Analyzing the consume of drugs in Europe
Mar 9, 2017
Francisco Requena
7 minute read

The European Monitoring Center for Drugs and Drug Addiction (EMCDDA) is a public organization which provides an overview of the european drugs problems with relevant data, such as the consume of a determined type of drugs (cannabis, ecstasy, cocaine…), price, purity…In addition, this information is sorted by relevant variables such as genre, age or country.

Through the website, we can access to that knowledge, but there is an inconvenient, the whole information is provided by numerous tables that can be downloaded in .xlsx format, so the process of merging multiples tables with data of interest is slow and tedious. Thereby, there is not any exploratory or visualization tool which helps the scientific community to understand this valuable information, but hidden in hundreds of separate tables.

So, I decided to develop an application which solves these problems that makes the information more accessible to the scientific community, combining two tools: R and Shiny.

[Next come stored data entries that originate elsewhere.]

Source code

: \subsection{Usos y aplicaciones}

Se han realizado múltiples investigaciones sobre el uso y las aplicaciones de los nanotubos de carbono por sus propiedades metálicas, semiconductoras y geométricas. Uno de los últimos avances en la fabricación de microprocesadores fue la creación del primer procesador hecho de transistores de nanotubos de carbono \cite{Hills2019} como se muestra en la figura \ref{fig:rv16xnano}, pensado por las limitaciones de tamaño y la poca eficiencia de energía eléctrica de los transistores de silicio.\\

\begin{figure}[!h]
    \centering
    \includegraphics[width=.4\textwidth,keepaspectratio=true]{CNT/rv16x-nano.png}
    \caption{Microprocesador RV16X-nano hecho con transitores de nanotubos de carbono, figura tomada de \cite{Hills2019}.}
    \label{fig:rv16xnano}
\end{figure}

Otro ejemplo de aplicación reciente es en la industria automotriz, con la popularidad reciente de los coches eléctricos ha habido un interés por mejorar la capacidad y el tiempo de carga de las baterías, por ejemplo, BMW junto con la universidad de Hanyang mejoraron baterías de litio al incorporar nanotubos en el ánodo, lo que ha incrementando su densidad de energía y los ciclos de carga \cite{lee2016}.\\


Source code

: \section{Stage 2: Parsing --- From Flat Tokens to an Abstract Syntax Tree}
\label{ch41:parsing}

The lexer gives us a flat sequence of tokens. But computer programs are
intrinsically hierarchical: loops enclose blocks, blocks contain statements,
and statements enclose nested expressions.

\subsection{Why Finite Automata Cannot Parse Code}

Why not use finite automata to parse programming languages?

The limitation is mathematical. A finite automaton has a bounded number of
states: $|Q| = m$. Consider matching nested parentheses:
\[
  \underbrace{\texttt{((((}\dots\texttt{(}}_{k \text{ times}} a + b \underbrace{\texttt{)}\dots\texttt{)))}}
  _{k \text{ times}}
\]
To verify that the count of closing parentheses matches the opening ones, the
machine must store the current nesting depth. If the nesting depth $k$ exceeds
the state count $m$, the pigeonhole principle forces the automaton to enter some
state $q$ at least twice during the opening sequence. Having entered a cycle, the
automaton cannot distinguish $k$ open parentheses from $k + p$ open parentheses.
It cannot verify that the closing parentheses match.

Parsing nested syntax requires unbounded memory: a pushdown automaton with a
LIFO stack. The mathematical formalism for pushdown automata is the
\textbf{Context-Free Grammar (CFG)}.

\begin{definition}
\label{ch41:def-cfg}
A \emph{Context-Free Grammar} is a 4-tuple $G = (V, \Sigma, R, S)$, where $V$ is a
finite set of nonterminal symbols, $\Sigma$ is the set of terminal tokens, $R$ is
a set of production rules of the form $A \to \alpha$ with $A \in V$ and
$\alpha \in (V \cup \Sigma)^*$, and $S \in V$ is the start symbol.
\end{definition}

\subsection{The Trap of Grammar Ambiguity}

The first step is to gather all the information provided in .xslx format. I downloaded every table from the section “Prevalence of drug use” and I put them together in an unique dataframe. In total we have 504 columns (yes, a lot) where every column represents the consume of a certain type of drug under a concrete condition. Every column had to be identified by a descriptive name, thereby I elaborated a code of strings with legends:

  if (name_drug == "can") {name_drug <- "cannabis"}
  if (name_drug == "coc") {name_drug <- "cocaine"}
  if (name_drug == "amp") {name_drug <- "amphetamines"}
  if (name_drug == "ecs") {name_drug <- "ecstasy"}
  if (name_drug == "lsd") {name_drug <- "lsd"}
  if (name_drug == "any") {name_drug <- "any illegal drugs"}
  if (name_drug == "alc") {name_drug <- "alcohol"}
  if (name_drug == "tob") {name_drug <- "tobacco"}

  if (name_cycle == "life") {name_cycle <- "lifetime"}
  if (name_cycle == "year") {name_cycle <- "last year"}
  if (name_cycle == "month") {name_cycle <- "last month"}

  if (name_interval == "all") {name_interval <- "(15-64 yr.)"}
  if (name_interval == "young") {name_interval <- "(15-34 yr.)"}
  if (name_interval == "15") {name_interval <- "(15-24 yr.)"}
  if (name_interval == "25") {name_interval <- "(25-34 yr.)"}
  if (name_interval == "35") {name_interval <- "(35-54 yr.)"}
  if (name_interval == "45") {name_interval <- "(45-54 yr.)"}
  if (name_interval == "55") {name_interval <- "(55-64 yr.)"}
  if (name_genre == "fe") {name_genre <- "female"}
  if (name_genre == "ma") {name_genre <- "male"}
  if (name_genre == "to") {name_genre <- "total"}

For example, the column with the following information:

(1).Consume of cocaine + (2).Last year + (3).35-54 yr. + (4).Male

(Column name) “coc_year_35_ma”

Below, I show you how the application get that information:

Once created the dataframe with the total columns with their respective code of names, it is time to play with data. I decided to use different visualization tools which reflect the same type of data, so the user could tackle same information with different perspectives:

In my opinion, the graphics should be as simple as possible, because it helps the user to understand easier the information displayed. Due to this, I would like to emphasize two details:

1. As you can see, the scale color used in the map and the bar plot of consume is exactly the same. Keeping the same scale (1) between different graphics help the user to think less about what the scale represents.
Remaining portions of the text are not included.